Best strategy to get data from different SQLite Db's in different computers...

I have made an app that gathers and processes some data locally using an SQLite DB. This was installed in different computers, in different locations… Now I want to develop a new app, kind of ‘parent’, to be able to centralize, compute and display the results of every instance of the original installed programs…

What do you guys suggest is the best approach to connect the apps and send/pull the data to the main app ?

thanks
R.-

PostgreSQL for one, MySQL for another, a custom socket for a third.

Hey David… Could you please elaborate a bit ?
The apps rely on SQLite so I don’t know how should I implement another type of DB.

Can you give me an example of a custom socket ?

Thanks

Basically, what you have is a bunch of instances of your app on various computers, each managing its own data. You want a central place to capture the data. That will likely be a database server, implemented on a machine that can be reached from each of the users computers. As @David Cox indicated, Postgre is an excellent cross platform choice. I prefer to stay away from mySQL however, because of its very tricky licence.

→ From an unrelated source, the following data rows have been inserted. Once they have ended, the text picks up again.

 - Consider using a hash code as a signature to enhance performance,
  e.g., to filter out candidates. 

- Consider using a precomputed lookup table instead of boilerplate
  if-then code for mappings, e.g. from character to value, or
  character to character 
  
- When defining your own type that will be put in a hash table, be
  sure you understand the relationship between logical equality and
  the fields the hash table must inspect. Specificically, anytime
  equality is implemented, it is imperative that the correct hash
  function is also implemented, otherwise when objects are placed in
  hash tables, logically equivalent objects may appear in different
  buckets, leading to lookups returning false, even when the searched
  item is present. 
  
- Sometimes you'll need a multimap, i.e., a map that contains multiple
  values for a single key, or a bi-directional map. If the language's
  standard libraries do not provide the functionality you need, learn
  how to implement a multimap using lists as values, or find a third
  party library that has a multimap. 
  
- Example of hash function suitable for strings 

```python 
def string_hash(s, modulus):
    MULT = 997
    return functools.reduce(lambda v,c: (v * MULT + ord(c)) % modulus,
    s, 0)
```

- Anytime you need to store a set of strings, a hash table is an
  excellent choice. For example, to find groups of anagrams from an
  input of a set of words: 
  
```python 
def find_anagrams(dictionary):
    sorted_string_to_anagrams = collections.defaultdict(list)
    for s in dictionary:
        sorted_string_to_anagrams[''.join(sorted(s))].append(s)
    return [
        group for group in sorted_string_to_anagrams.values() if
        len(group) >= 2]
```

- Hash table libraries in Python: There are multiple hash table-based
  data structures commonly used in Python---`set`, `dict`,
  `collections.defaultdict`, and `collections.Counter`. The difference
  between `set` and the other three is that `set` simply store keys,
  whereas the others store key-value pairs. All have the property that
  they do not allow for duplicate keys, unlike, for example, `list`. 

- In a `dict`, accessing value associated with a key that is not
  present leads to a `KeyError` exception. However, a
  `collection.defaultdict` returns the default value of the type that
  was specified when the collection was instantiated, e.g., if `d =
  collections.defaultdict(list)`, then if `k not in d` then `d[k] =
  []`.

If you have not done so yet, you will have to build into your app some code to send the local data to the server, presumably through a middleware app that will manage updating and conflicts as the case may be. Sockets is one way that the app could communicate with the middleware. Of course, if you never built code to synchronize your local data with a server, you will have to distribute the updated app to every user.

Hey Louis thanks for the reply…

You got the situation right, but I don’t want to capture data in a new database. I just want to compute new totals and display them. Not sure I need another DB.

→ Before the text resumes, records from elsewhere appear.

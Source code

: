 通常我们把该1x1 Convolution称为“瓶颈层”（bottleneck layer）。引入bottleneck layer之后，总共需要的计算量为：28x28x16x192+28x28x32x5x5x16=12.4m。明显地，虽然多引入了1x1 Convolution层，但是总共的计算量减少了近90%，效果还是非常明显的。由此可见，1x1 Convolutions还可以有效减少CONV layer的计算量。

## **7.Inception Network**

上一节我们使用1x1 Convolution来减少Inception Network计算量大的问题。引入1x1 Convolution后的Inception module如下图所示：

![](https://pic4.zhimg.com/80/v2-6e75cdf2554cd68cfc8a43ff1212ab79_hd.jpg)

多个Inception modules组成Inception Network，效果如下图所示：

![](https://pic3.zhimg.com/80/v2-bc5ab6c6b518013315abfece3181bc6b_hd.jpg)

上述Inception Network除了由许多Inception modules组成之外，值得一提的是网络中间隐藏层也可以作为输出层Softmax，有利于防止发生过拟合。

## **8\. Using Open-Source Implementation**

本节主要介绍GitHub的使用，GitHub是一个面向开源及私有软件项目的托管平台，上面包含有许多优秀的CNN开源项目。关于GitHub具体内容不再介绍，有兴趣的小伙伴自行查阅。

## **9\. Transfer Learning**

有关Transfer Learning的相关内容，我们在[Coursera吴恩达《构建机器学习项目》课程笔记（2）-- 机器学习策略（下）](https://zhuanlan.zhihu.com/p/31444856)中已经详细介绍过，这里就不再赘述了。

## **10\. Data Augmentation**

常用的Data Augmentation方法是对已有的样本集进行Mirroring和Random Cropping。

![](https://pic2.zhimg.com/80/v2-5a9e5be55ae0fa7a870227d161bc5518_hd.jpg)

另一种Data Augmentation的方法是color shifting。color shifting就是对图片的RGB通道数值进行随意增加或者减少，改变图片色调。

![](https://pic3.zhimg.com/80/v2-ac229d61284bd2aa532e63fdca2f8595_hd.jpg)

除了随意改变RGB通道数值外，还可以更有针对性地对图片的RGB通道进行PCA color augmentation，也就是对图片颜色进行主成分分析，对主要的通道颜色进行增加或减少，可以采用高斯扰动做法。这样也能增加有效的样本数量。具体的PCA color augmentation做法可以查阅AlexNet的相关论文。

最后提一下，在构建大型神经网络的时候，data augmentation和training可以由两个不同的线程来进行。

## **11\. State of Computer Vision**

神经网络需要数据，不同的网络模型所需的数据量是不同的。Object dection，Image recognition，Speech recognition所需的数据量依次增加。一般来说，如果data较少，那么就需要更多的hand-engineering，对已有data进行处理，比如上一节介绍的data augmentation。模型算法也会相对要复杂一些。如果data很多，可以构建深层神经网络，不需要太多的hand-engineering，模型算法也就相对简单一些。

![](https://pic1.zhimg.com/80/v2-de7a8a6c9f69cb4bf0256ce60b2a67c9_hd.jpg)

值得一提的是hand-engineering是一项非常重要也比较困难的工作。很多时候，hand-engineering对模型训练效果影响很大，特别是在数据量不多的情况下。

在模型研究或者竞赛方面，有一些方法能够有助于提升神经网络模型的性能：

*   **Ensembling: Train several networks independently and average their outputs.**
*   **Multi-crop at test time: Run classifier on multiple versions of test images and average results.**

My main difficulty relies on that I don’t know how to establish a link between the instances and the new app that has to display the data of the local db’s

Create an app with a ServerSocket and have each client use a TCPSocket to communicate with it. Another approach would be use UDP.

SQLite is NOT an SQL server, it cannot handle multiple connections to itself with any level of certainty. At best you will lock the database and stop all the other ‘clients’ accessing it (including the local user), at worst you will corrupt it. SQLite locks the entire database when updating/inserting.

See https://www.sqlite.org/faq.html#q5

If you are only going to read then you have some modicum of hope of success. If you are going to write then you will have to write a server that handle the SQL transactions, locking, queries, etc. This server would have to be on all the remote machines. In other words, you would have to write what MariaDB/MySQL/Postgres et al do.

The other approach is to export the data to some format, transfer it to your central application and load it into SQLIte. You could do this with a batch/cronjob to read selected files from sqlite and export as SQL. Then compile all these together and import them.
Of course, you could write your own software to achieve the same result: export the SQL from remote machines, import it into the local one. How you transfer it depends on the remote machines, ie, behind a firewall or NAT device.